Return each line in the records below that includes "organization".

::: INFORMATION GIVEN :::

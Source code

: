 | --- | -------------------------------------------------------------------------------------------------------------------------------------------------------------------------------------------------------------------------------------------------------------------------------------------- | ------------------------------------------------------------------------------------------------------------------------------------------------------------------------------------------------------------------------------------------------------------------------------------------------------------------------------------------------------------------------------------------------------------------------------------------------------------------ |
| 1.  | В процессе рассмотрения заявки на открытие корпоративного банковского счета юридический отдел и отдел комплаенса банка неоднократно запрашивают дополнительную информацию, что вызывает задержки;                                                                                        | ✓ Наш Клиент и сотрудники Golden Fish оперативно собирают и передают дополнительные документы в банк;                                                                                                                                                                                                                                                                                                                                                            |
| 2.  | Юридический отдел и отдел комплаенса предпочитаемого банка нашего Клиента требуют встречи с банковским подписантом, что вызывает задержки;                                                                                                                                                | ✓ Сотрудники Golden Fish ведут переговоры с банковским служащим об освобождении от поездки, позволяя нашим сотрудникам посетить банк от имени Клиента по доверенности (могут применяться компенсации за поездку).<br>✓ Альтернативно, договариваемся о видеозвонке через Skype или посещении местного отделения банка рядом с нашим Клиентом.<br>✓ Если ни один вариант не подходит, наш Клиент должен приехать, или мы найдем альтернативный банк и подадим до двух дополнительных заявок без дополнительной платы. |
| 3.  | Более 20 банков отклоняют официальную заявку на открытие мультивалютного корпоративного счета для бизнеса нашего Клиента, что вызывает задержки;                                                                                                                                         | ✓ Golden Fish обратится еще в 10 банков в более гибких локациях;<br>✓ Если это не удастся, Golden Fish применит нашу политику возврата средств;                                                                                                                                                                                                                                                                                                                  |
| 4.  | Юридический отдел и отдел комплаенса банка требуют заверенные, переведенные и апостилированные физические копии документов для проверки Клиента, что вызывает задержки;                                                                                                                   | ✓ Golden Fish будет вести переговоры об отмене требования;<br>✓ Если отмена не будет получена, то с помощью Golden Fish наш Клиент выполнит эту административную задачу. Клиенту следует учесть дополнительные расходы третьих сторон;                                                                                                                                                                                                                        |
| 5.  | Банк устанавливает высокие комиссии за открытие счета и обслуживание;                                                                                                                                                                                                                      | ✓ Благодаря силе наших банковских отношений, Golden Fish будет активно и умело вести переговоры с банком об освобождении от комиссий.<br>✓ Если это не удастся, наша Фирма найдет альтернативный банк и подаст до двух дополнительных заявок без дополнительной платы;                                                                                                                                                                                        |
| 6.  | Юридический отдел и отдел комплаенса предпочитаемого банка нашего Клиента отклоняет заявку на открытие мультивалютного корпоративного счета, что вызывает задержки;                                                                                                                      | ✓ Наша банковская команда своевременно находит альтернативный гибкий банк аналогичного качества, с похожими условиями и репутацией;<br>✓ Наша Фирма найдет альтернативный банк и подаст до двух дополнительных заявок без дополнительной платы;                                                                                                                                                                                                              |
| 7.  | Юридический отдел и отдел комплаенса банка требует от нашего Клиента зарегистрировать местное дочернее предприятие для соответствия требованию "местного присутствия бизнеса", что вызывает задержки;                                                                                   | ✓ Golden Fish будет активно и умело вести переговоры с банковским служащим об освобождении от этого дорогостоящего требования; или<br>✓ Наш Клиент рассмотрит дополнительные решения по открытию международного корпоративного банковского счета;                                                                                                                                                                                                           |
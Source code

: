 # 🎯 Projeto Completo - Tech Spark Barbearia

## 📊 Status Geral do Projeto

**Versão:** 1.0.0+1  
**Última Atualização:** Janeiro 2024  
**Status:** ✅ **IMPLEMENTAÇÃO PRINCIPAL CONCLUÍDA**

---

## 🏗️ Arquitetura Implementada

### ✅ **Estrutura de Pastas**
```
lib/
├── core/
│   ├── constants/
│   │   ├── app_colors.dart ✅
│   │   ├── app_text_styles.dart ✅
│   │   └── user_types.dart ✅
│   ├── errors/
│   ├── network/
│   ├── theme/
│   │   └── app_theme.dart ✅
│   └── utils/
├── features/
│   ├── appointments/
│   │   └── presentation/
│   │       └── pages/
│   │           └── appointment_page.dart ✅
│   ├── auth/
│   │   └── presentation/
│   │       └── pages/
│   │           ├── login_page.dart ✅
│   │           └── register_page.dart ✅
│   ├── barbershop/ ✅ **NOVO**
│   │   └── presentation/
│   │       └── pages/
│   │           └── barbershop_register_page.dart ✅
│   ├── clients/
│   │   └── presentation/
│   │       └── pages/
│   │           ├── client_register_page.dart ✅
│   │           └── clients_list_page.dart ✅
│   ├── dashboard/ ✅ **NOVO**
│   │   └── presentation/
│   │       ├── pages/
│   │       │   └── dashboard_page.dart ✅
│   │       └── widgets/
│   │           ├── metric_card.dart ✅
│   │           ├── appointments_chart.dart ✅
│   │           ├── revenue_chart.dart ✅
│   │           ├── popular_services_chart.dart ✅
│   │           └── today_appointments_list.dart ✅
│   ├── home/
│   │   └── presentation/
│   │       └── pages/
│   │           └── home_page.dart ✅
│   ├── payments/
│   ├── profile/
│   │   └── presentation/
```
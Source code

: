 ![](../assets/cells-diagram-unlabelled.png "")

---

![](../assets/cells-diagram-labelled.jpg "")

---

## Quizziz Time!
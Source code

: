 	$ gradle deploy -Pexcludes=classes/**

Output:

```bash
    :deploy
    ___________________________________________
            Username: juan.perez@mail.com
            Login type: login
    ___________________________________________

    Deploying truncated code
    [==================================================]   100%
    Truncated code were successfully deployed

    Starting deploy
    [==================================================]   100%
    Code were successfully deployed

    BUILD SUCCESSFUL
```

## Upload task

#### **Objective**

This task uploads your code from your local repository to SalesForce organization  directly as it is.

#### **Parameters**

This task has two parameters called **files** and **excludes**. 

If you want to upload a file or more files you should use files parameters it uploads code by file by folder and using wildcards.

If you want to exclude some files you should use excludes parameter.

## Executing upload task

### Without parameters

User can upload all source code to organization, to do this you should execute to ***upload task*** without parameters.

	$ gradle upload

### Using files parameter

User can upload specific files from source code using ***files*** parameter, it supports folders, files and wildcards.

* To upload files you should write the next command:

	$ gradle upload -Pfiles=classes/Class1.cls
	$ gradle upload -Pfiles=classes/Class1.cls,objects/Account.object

:::

## COMPLETED EXERCISE
This task uploads your code from your local repository to SalesForce organization  directly as it is.
User can upload all source code to organization, to do this you should execute to ***upload task*** without parameters.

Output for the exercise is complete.